The process of RNA isolation, purification and separation from samples is known as RNA extraction (1). Extraction of RNA is the requirement of many types of research and process. In many molecular techniques, extracting RNA is the most critical and important step. To make many processes successful, high-quality RNA extraction is a must.
This blog discusses the basics of extraction, collection, purification, and separation of RNA. The blog will also discuss some of the factors that will help to increase the quality of extracted RNA. RNA extraction procedures usually take place when RNase inhibitory agents are present.
SAMPLE COLLECTION AND PROTECTION:
To maximize the quality and yield of RNA preparation, finding the best method of cell disruption is crucial. During disruption of RNA isolation, denaturants must come in contact with cells at the time when the cells are disrupting. This may be a hassle in many ways. It could cause problems if cells are complex, if walls and capsules are contained, or if samples are large in number. This problem can be solved if we freeze cells in liquid nitrogen.

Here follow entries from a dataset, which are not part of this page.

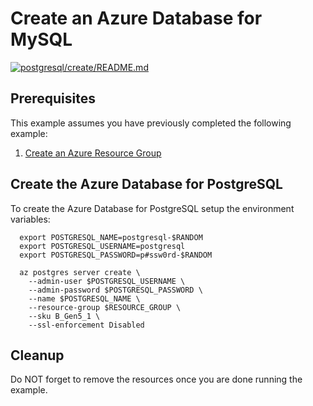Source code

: 
# Create an Azure Database for MySQL

[![postgresql/create/README.md](https://github.com/Azure-Samples/java-on-azure-examples/actions/workflows/postgresql_create_README_md.yml/badge.svg)](https://github.com/Azure-Samples/java-on-azure-examples/actions/workflows/postgresql_create_README_md.yml)

## Prerequisites

This example assumes you have previously completed the following example:

1. [Create an Azure Resource Group](../../../general/group/create/README.md)

<!-- workflow.include(../../../general/group/create/README.md) -->

## Create the Azure Database for PostgreSQL

To create the Azure Database for PostgreSQL setup the environment variables:

<!-- workflow.skip() -->
```shell
  export POSTGRESQL_NAME=postgresql-$RANDOM
  export POSTGRESQL_USERNAME=postgresql
  export POSTGRESQL_PASSWORD=p#ssw0rd-$RANDOM
```

<!-- workflow.run()
if [[ -z $POSTGRESQL_NAME ]]; then
  export POSTGRESQL_NAME=postgresql-$RANDOM
  export POSTGRESQL_USERNAME=postgresql
  export POSTGRESQL_PASSWORD=p#ssw0rd-$RANDOM
fi
  -->

```shell
  az postgres server create \
    --admin-user $POSTGRESQL_USERNAME \
    --admin-password $POSTGRESQL_PASSWORD \
    --name $POSTGRESQL_NAME \
    --resource-group $RESOURCE_GROUP \
    --sku B_Gen5_1 \
    --ssl-enforcement Disabled
```

## Cleanup

Do NOT forget to remove the resources once you are done running the example.

<!-- workflow.directOnly()

  export RESULT=$(az postgres server show --resource-group $RESOURCE_GROUP --name $POSTGRESQL_NAME --output tsv --query userVisibleState)
  if [[ "$RESULT" != Ready ]]; then
    echo 'PostgreSQL database is NOT ready'
    az group delete --name $RESOURCE_GROUP --yes || true
    exit 1
  fi

  az group delete --name $RESOURCE_GROUP --yes || true

  -->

There are many methods available for nucleic acid purification and preparation. These methods can be classified into four general techniques.
- Organic extraction
- Spin basket format
- Magnetic particle
- Direct lysis
We can use all of these methods to prepare a good quality RNA, but certain things to keep in mind when you select the preparation technique. These factors are discussed below:
- Can you efficiently manage the sample?
- How much sample is required to process?
ISOLATED RNA QUANTITATION:
This step is crucial and necessary. At this step, we find out the average concentration of RNA in the given sample. To calculate the precise amount of RNA in a sample, the purity level of the sample is an essential factor to consider. There are three methods to discuss in this section:
- UV spectroscopy
- Fluorescent Dyes
- Agilent 2100 Bioanalyzer Instrument
This is the oldest and traditional method for RNA quantification. The absorbance of the sample is calculated at 260 and 2800 nm. The acid amount is measured using Beer-Lambert law. This law predicts the linear change in the absorbance with the amount of RNA.
We can use a fluorometer, filter fluorometer or fluorescence reader to detect the concentration of RNA with the help of RiboGreen reagent. This method can be efficient if unknown units are plotted against the curve that was produced with a sample of known concentration.
STORING OF ISOLATED RNA:
The storage step is the last step of RNA isolation. Storing RNA samples is very important. Also, keep it safe is very crucial. For storage, -80C is required. Always store isolated RNA in resuspended, single-use aliquots RNA storage containers.
THINGS TO CONSIDER DURING ISOLATION PROCEDURE OF RNA:
RNA isolation is a skill as well as an art. There are certain things that you need to keep in mind and apply to get the high quality of RNA. Here are some things to notice when isolating RNA:
- Wear gloves and make sure you change them frequently. Processes like this may fail if skin comes in contact and contamination happens.
- Always decontaminate pipettors, gel combs, and boxes.
- Always use reagents, tips, and tubes.
- Process tissue quickly. You can perform processing by disrupting in freezing, lysis buffer or storing in tissue.
- You need to grind tissue that is frozen in liquid nitrogen. Grind with a mortar or a pestle.
- Always clean your homogenizer in lysis buffer. Do this between samples in order to prevent contamination.
RNA isolation is a critical process for many biomedical techniques and researches. A high-quality RNA is the requirement of many biomedical technologies. To ensure that the RNA you extracted is pure and free of contamination, always take precautions and keep the lab environment uncontaminated. Other than that, RNA testing kit and DNA testing kits need to be free of contamination to provide high-quality results.
- RNA Extraction. Johnson, Mary. New Jersey, United States: The world of Laboratories, 2012.